Disclosures: This research was supported by the Canadian Cancer Society Research Institute and other organizations. The researchers reported relationships with various pharmaceutical companies.
Scott DW et al..
Dr. David Henry, Editor in Chief of MDedge Hematology/Oncology, comments:
The scientific explosion in the pathology department has been wonderful, but we are becoming victims of our own success. Long ago, our non-Hodgkin lymphoma patients were simply high-grade, intermediate grade, or low grade and that was enough for prognosis and therapy. Now, we have the pathology and genetic/gene determination expression and flow cytometry. While this has greatly helped to inform subtle differences in prognosis and therapeutic outcome between intermediate- to high-grade lymphomas, this is still an area that could benefit from tighter classification.

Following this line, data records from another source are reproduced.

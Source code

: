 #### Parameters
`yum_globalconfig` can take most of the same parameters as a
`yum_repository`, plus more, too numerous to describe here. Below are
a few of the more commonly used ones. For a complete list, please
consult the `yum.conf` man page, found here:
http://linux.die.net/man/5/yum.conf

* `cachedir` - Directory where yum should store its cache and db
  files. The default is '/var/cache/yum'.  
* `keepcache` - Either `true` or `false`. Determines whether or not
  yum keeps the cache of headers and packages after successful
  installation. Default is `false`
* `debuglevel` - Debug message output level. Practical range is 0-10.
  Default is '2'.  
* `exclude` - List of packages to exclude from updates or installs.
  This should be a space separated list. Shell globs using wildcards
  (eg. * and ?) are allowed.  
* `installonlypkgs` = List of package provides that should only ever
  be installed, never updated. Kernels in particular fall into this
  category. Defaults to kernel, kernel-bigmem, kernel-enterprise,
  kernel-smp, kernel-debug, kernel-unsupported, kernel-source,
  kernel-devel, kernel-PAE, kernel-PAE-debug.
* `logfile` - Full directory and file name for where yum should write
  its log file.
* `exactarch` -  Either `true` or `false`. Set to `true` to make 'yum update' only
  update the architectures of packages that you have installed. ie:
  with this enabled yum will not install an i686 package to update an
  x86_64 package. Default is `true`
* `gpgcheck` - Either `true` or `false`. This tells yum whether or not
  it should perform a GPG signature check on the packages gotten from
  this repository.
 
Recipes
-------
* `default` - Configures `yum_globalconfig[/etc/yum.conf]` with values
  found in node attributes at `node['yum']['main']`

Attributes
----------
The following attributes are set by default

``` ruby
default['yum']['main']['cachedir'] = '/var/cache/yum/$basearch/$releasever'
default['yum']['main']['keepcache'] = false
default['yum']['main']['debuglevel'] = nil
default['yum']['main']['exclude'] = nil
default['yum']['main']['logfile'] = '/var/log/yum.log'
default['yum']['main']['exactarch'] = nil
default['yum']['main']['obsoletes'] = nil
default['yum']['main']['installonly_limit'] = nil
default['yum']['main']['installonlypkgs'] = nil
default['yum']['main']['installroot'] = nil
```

The MYC, BCL2, and BCL6 define the triple hit phenotype and is one of our worst DLBCL types. Thanks to the authors of this paper in the Journal of Clinical Oncology, we have something that may help better subdivide these patients called the DHITsig or double hit gene signature test. The DHITsig is based on an analysis of 104 genes that were most often expressed and might help differentiate between higher and lower DLBCL profiles. For example, the 5-year time to progression was 81% in patients who were DHITsig negative versus 57% in those who were positive. The 5-year overall survival was 81% versus 60%, and both of these results were statistically significant (P= .001). The authors went on to replicate their results in a validation cohort and found the same results.
Hopefully, tests like this will make their way into clinical trials and into our clinics where we can better differentiate prognosis and dictate appropriate therapy to improve the outcomes in these highly aggressive DLBCL non-Hodgkin lymphomas.